Sort of dejected, I returned the fruity oil to its pile and made my way to the object of Mike’s attraction.
My eyes opened wide.
“Wow, look at that frame!” I squealed. “It’s so super baroque and sooooo goopy. Love, love, love the frame!”
Then I notice the handwritten price sticker. 70 bucks. That’s like half the price of what I knew the frame would cost alone, I’m thinking to myself.
Better move on this one quick.
“How much is 20% off $70?!” I ask.
Mike tried to get me focused. “Okay, yeah, the frame’s nice,” he said, “but check out at the art.”
More interested now, I peered closer at what appeared to be a sketch. Or a print of a sketch. I wasn’t sure, but I could see the subject was very simple and sparse. Just a frizzy-haired Rubenesque gal leaning her head on her hand and wearing the most perfectly executed resting bitch face I’d ever seen.

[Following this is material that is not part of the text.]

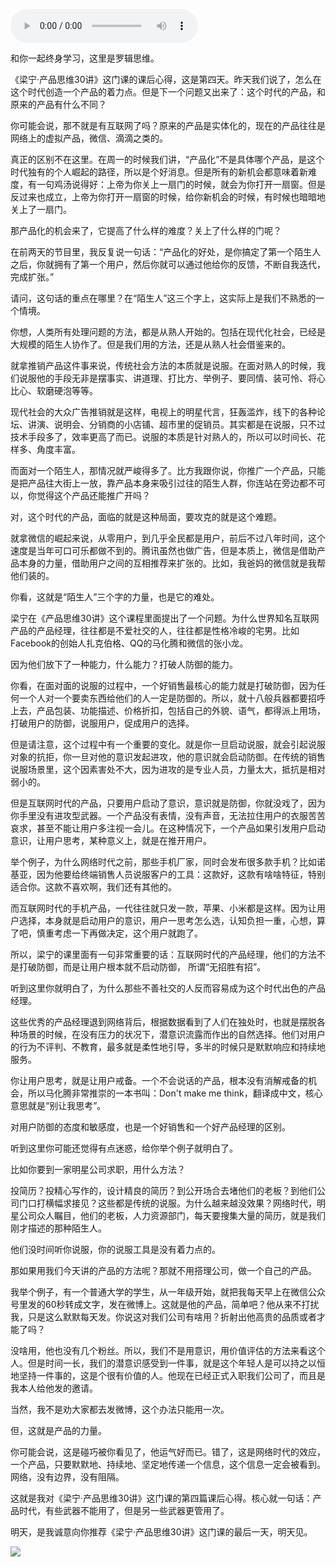 <audio src="http://igetoss.cdn.igetget.com/mp3/201803/28/201803282140545068274684.mp3" controls="controls">您的浏览器不支持 audio 标签。</audio><p>和你一起终身学习，这里是罗辑思维。</p><p>《梁宁·产品思维30讲》这门课的课后心得，这是第四天。昨天我们说了，怎么在这个时代创造一个产品的着力点。但是下一个问题又出来了：这个时代的产品，和原来的产品有什么不同？</p><p>你可能会说，那不就是有互联网了吗？原来的产品是实体化的，现在的产品往往是网络上的虚拟产品，微信、滴滴之类的。</p><p>真正的区别不在这里。在周一的时候我们讲，“产品化”不是具体哪个产品，是这个时代独有的个人崛起的路径，所以是个好消息。但是所有的新机会都意味着新难度，有一句鸡汤说得好：上帝为你关上一扇门的时候，就会为你打开一扇窗。但是反过来也成立，上帝为你打开一扇窗的时候，给你新机会的时候，有时候也暗暗地关上了一扇门。</p><p>那产品化的机会来了，它提高了什么样的难度？关上了什么样的门呢？</p><p>在前两天的节目里，我反复说一句话：“产品化的好处，是你搞定了第一个陌生人之后，你就拥有了第一个用户，然后你就可以通过他给你的反馈，不断自我迭代，完成扩张。”</p><p>请问，这句话的重点在哪里？在“陌生人”这三个字上，这实际上是我们不熟悉的一个情境。</p><p>你想，人类所有处理问题的方法，都是从熟人开始的。包括在现代化社会，已经是大规模的陌生人协作了。但是我们用的方法，还是从熟人社会借鉴来的。</p><p>就拿推销产品这件事来说，传统社会方法的本质就是说服。在面对熟人的时候，我们说服他的手段无非是摆事实、讲道理、打比方、举例子、要同情、装可怜、将心比心、软磨硬泡等等。</p><p>现代社会的大众广告推销就是这样，电视上的明星代言，狂轰滥炸，线下的各种论坛、讲演、说明会、分销商的小店铺、超市里的促销员。其实都是在说服，只不过技术手段多了，效率更高了而已。说服的本质是针对熟人的，所以可以时间长、花样多、角度丰富。</p><p>而面对一个陌生人，那情况就严峻得多了。比方我跟你说，你推广一个产品，只能是把产品往大街上一放，靠产品本身来吸引过往的陌生人群，你连站在旁边都不可以，你觉得这个产品还能推广开吗？</p><p>对，这个时代的产品，面临的就是这种局面，要攻克的就是这个难题。</p><p>就拿微信的崛起来说，从零用户，到几乎全民都是用户，前后不过八年时间，这个速度是当年可口可乐都做不到的。腾讯虽然也做广告，但是本质上，微信是借助产品本身的力量，借助用户之间的互相推荐来扩张的。比如，我爸妈的微信就是我帮他们装的。</p><p>你看，这就是“陌生人”三个字的力量，也是它的难处。</p><p>梁宁在《产品思维30讲》这个课程里面提出了一个问题。为什么世界知名互联网产品的产品经理，往往都是不爱社交的人，往往都是性格冷峻的宅男。比如Facebook的创始人扎克伯格、QQ的马化腾和微信的张小龙。</p><p>因为他们放下了一种能力，什么能力？打破人防御的能力。</p><p>你看，在面对面的说服的过程中，一个好销售最核心的能力就是打破防御，因为任何一个人对一个要卖东西给他们的人一定是防御的。所以，就十八般兵器都要招呼上去，产品包装、功能描述、价格折扣，包括自己的外貌、语气，都得派上用场，打破用户的防御，说服用户，促成用户的选择。</p><p>但是请注意，这个过程中有一个重要的变化。就是你一旦启动说服，就会引起说服对象的抗拒，你一旦对他的意识发起进攻，他的意识就会启动防御。在传统的销售说服场景里，这个因素害处不大，因为进攻的是专业人员，力量太大，抵抗是相对弱小的。</p><p>但是互联网时代的产品，只要用户启动了意识，意识就是防御，你就没戏了，因为你手里没有进攻型武器。一个产品没有表情，没有声音，无法拉住用户的衣服苦苦哀求，甚至不能让用户多注视一会儿。在这种情况下，一个产品如果引发用户启动意识，让用户思考，某种意义上，就是在推开用户。</p><p>举个例子，为什么网络时代之前，那些手机厂家，同时会发布很多款手机？比如诺基亚，因为他要给终端销售人员说服客户的工具：这款好，这款有啥啥特征，特别适合你。这款不喜欢啊，我们还有其他的。</p><p>而互联网时代的手机产品，一代往往就只发一款，苹果、小米都是这样。因为让用户选择，本身就是启动用户的意识，用户一思考怎么选，认知负担一重，心想，算了吧，慎重考虑一下再做决定，这个用户就跑了。</p><p>所以，梁宁的课里面有一句非常重要的话：互联网时代的产品经理，他们的方法不是打破防御，而是让用户根本就不启动防御， 所谓“无招胜有招”。</p><p>听到这里你就明白了，为什么那些不善社交的人反而容易成为这个时代出色的产品经理。</p><p>这些优秀的产品经理退到网络背后，根据数据看到了人们在独处时，也就是摆脱各种场景的时候，在没有压力的状况下，潜意识流露而作出的自然选择。他们对用户的行为不评判、不教育，最多就是柔性地引导，多半的时候只是默默响应和持续地服务。</p><p>你让用户思考，就是让用户戒备。一个不会说话的产品，根本没有消解戒备的机会，所以马化腾非常推崇的一本书叫：Don't make me think，翻译成中文，核心意思就是“别让我思考”。</p><p>对用户防御的态度和敏感度，也是一个好销售和一个好产品经理的区别。</p><p>听到这里你可能还觉得有点迷惑，给你举个例子就明白了。</p><p>比如你要到一家明星公司求职，用什么方法？</p><p>投简历？投精心写作的，设计精良的简历？到公开场合去堵他们的老板？到他们公司门口打横幅求接见？这些都是传统的说服。为什么越来越没效果？网络时代，明星公司众人瞩目，他们的老板，人力资源部门，每天要搜集大量的简历，就是我们刚才描述的那种陌生人。</p><p>他们没时间听你说服，你的说服工具是没有着力点的。</p><p>那如果用我们今天讲的产品的方法呢？那就不用搭理公司，做一个自己的产品。</p><p>我举个例子，有一个普通大学的学生，从一年级开始，就把我每天早上在微信公众号里发的60秒转成文字，发在微博上。这就是他的产品，简单吧？他从来不打扰我，只是这么默默每天发。你说这对我们公司有啥用？折射出他高贵的品质或者才能了吗？</p><p>没啥用，他也没有几个粉丝。所以，我们不是用意识，用价值评估的方法来看这个人。但是时间一长，我们的潜意识感受到一件事，就是这个年轻人是可以持之以恒地坚持一件事的，这是个很有价值的人。他现在已经正式入职我们公司了，而且是我本人给他发的邀请。</p><p>当然，我不是劝大家都去发微博，这个办法只能用一次。</p><p>但，这就是产品的力量。</p><p>你可能会说，这是碰巧被你看见了，他运气好而已。错了，这是网络时代的效应，一个产品，只要默默地、持续地、坚定地传递一个信息，这个信息一定会被看到。网络，没有边界，没有阻隔。</p><p>这就是我对《梁宁·产品思维30讲》这门课的第四篇课后心得。核心就一句话：产品时代，有些武器不能用了，但是另一些武器更管用了。</p><p>明天，是我诚意向你推荐《梁宁·产品思维30讲》这门课的最后一天，明天见。</p><img src="https://piccdn.igetget.com/img/201803/28/201803282259392094849927.jpg" />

A couple of things struck me as I continued to ponder the image, none of which seemed important at the time.
First, the lady in the sketch seemed, to me, very plain and ordinary. I wondered if she was the artist’s mother, or grandmother.
Second, I had this weird tug. It was, I don’t know, like a passing or fleeting sense of something that felt almost old world.
I just don’t know how else to describe it.
I chalked up the old-world feeling to the fabulous baroque-styled frame. Besides, Antique Road Show shenanigans happen to other people. Not us. As far as I was concerned, we had art back at the house that would be so much happier in THAT gorgeous frame.
Now committed based on the frame alone but trying to appear thrifty, I asked Mike if we should negotiate the price.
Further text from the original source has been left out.